Print each entry as it appears. Images stay out of the copy.
-------- Data provided --------
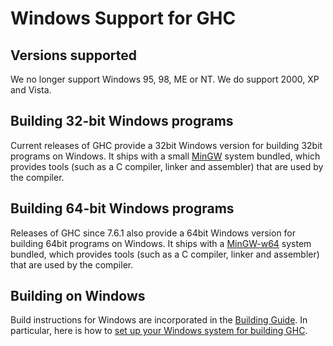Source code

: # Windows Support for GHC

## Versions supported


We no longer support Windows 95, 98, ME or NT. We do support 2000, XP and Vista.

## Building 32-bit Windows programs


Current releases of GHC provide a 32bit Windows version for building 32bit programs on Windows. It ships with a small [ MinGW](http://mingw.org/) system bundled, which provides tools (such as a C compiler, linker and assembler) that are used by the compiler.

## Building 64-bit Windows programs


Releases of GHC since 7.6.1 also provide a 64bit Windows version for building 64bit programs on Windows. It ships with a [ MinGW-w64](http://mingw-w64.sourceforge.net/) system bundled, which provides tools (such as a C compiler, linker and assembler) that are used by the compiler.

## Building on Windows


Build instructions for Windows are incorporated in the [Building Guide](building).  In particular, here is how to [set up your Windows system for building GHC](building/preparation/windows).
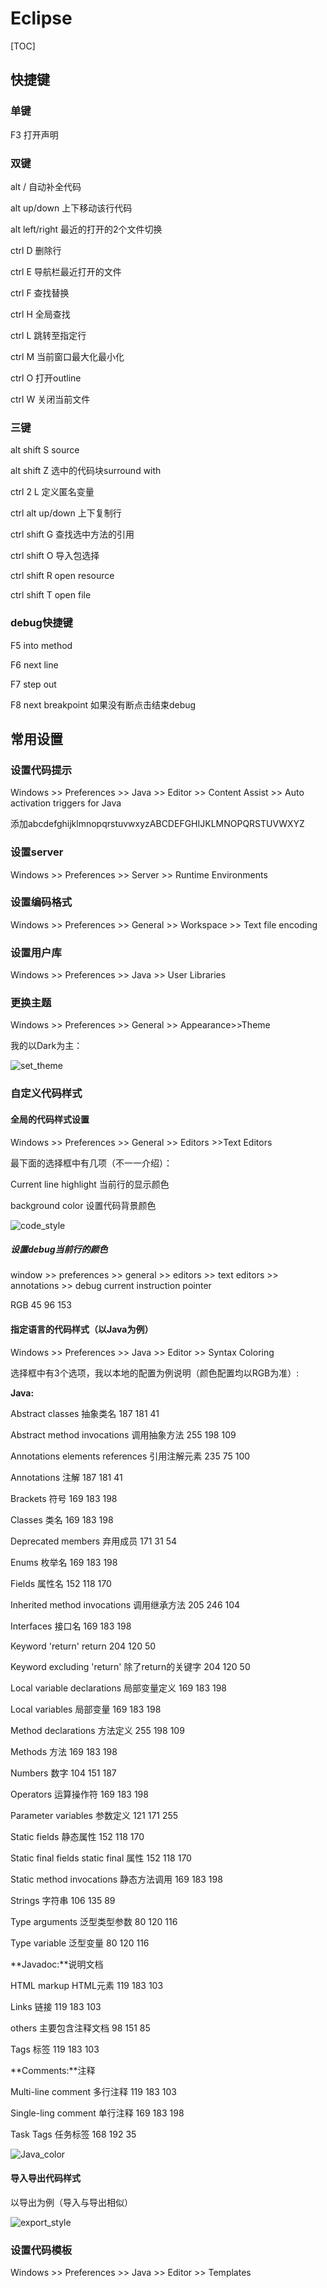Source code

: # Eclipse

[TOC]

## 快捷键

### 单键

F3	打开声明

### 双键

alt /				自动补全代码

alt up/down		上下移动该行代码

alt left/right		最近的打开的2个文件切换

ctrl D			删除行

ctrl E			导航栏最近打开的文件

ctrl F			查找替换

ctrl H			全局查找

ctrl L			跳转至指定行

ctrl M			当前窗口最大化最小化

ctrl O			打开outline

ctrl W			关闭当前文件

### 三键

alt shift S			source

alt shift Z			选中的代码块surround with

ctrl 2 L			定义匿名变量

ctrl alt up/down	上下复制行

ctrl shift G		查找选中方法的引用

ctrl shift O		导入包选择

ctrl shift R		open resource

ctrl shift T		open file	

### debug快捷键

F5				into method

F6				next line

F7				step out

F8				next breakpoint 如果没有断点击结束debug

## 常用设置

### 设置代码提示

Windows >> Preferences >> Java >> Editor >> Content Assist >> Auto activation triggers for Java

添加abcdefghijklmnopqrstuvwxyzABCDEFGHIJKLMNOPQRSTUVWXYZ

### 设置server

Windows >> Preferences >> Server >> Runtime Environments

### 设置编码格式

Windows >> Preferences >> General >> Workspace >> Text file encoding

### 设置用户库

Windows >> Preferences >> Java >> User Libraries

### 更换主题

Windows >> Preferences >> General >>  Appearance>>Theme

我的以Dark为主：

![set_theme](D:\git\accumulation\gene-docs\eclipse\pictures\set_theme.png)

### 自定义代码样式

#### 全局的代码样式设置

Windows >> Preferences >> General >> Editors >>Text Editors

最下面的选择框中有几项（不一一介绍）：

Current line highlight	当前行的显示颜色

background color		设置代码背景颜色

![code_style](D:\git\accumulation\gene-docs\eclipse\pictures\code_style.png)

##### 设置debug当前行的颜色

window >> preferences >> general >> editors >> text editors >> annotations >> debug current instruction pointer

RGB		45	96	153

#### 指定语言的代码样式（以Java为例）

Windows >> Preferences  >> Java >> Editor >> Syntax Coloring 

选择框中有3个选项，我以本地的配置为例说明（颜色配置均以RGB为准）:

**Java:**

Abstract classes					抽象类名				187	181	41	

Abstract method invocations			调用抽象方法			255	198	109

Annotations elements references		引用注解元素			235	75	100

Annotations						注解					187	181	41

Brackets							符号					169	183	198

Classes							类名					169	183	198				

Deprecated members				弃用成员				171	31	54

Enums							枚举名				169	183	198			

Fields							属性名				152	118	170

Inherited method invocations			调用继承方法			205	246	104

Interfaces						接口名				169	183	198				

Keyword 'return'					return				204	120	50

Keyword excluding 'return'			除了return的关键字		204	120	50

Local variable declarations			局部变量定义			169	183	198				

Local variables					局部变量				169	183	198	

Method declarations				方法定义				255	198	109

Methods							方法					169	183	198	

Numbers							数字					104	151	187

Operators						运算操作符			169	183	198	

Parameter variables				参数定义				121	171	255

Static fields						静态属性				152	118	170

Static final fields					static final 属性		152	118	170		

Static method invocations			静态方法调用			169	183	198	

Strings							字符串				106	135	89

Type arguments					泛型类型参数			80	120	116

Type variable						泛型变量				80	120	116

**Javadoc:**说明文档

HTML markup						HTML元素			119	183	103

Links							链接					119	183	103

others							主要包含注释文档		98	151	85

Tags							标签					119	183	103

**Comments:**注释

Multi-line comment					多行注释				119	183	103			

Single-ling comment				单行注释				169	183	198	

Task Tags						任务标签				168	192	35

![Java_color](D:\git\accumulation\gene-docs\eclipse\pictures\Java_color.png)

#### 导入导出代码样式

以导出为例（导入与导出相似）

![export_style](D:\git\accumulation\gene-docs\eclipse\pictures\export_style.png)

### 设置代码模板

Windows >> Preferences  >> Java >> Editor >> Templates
--------
Exercise result:
Source code

: # Windows Support for GHC

## Versions supported


We no longer support Windows 95, 98, ME or NT. We do support 2000, XP and Vista.

## Building 32-bit Windows programs


Current releases of GHC provide a 32bit Windows version for building 32bit programs on Windows. It ships with a small [ MinGW](http://mingw.org/) system bundled, which provides tools (such as a C compiler, linker and assembler) that are used by the compiler.

## Building 64-bit Windows programs


Releases of GHC since 7.6.1 also provide a 64bit Windows version for building 64bit programs on Windows. It ships with a [ MinGW-w64](http://mingw-w64.sourceforge.net/) system bundled, which provides tools (such as a C compiler, linker and assembler) that are used by the compiler.

## Building on Windows


Build instructions for Windows are incorporated in the [Building Guide](building).  In particular, here is how to [set up your Windows system for building GHC](building/preparation/windows).
Source code

: # Eclipse

[TOC]

## 快捷键

### 单键

F3	打开声明

### 双键

alt /				自动补全代码

alt up/down		上下移动该行代码

alt left/right		最近的打开的2个文件切换

ctrl D			删除行

ctrl E			导航栏最近打开的文件

ctrl F			查找替换

ctrl H			全局查找

ctrl L			跳转至指定行

ctrl M			当前窗口最大化最小化

ctrl O			打开outline

ctrl W			关闭当前文件

### 三键

alt shift S			source

alt shift Z			选中的代码块surround with

ctrl 2 L			定义匿名变量

ctrl alt up/down	上下复制行

ctrl shift G		查找选中方法的引用

ctrl shift O		导入包选择

ctrl shift R		open resource

ctrl shift T		open file	

### debug快捷键

F5				into method

F6				next line

F7				step out

F8				next breakpoint 如果没有断点击结束debug

## 常用设置

### 设置代码提示

Windows >> Preferences >> Java >> Editor >> Content Assist >> Auto activation triggers for Java

添加abcdefghijklmnopqrstuvwxyzABCDEFGHIJKLMNOPQRSTUVWXYZ

### 设置server

Windows >> Preferences >> Server >> Runtime Environments

### 设置编码格式

Windows >> Preferences >> General >> Workspace >> Text file encoding

### 设置用户库

Windows >> Preferences >> Java >> User Libraries

### 更换主题

Windows >> Preferences >> General >>  Appearance>>Theme

我的以Dark为主：

![set_theme](D:\git\accumulation\gene-docs\eclipse\pictures\set_theme.png)

### 自定义代码样式

#### 全局的代码样式设置

Windows >> Preferences >> General >> Editors >>Text Editors

最下面的选择框中有几项（不一一介绍）：

Current line highlight	当前行的显示颜色

background color		设置代码背景颜色

![code_style](D:\git\accumulation\gene-docs\eclipse\pictures\code_style.png)

##### 设置debug当前行的颜色

window >> preferences >> general >> editors >> text editors >> annotations >> debug current instruction pointer

RGB		45	96	153

#### 指定语言的代码样式（以Java为例）

Windows >> Preferences  >> Java >> Editor >> Syntax Coloring 

选择框中有3个选项，我以本地的配置为例说明（颜色配置均以RGB为准）:

**Java:**

Abstract classes					抽象类名				187	181	41	

Abstract method invocations			调用抽象方法			255	198	109

Annotations elements references		引用注解元素			235	75	100

Annotations						注解					187	181	41

Brackets							符号					169	183	198

Classes							类名					169	183	198				

Deprecated members				弃用成员				171	31	54

Enums							枚举名				169	183	198			

Fields							属性名				152	118	170

Inherited method invocations			调用继承方法			205	246	104

Interfaces						接口名				169	183	198				

Keyword 'return'					return				204	120	50

Keyword excluding 'return'			除了return的关键字		204	120	50

Local variable declarations			局部变量定义			169	183	198				

Local variables					局部变量				169	183	198	

Method declarations				方法定义				255	198	109

Methods							方法					169	183	198	

Numbers							数字					104	151	187

Operators						运算操作符			169	183	198	

Parameter variables				参数定义				121	171	255

Static fields						静态属性				152	118	170

Static final fields					static final 属性		152	118	170		

Static method invocations			静态方法调用			169	183	198	

Strings							字符串				106	135	89

Type arguments					泛型类型参数			80	120	116

Type variable						泛型变量				80	120	116

**Javadoc:**说明文档

HTML markup						HTML元素			119	183	103

Links							链接					119	183	103

others							主要包含注释文档		98	151	85

Tags							标签					119	183	103

**Comments:**注释

Multi-line comment					多行注释				119	183	103			

Single-ling comment				单行注释				169	183	198	

Task Tags						任务标签				168	192	35

![Java_color](D:\git\accumulation\gene-docs\eclipse\pictures\Java_color.png)

#### 导入导出代码样式

以导出为例（导入与导出相似）

![export_style](D:\git\accumulation\gene-docs\eclipse\pictures\export_style.png)

### 设置代码模板

Windows >> Preferences  >> Java >> Editor >> Templates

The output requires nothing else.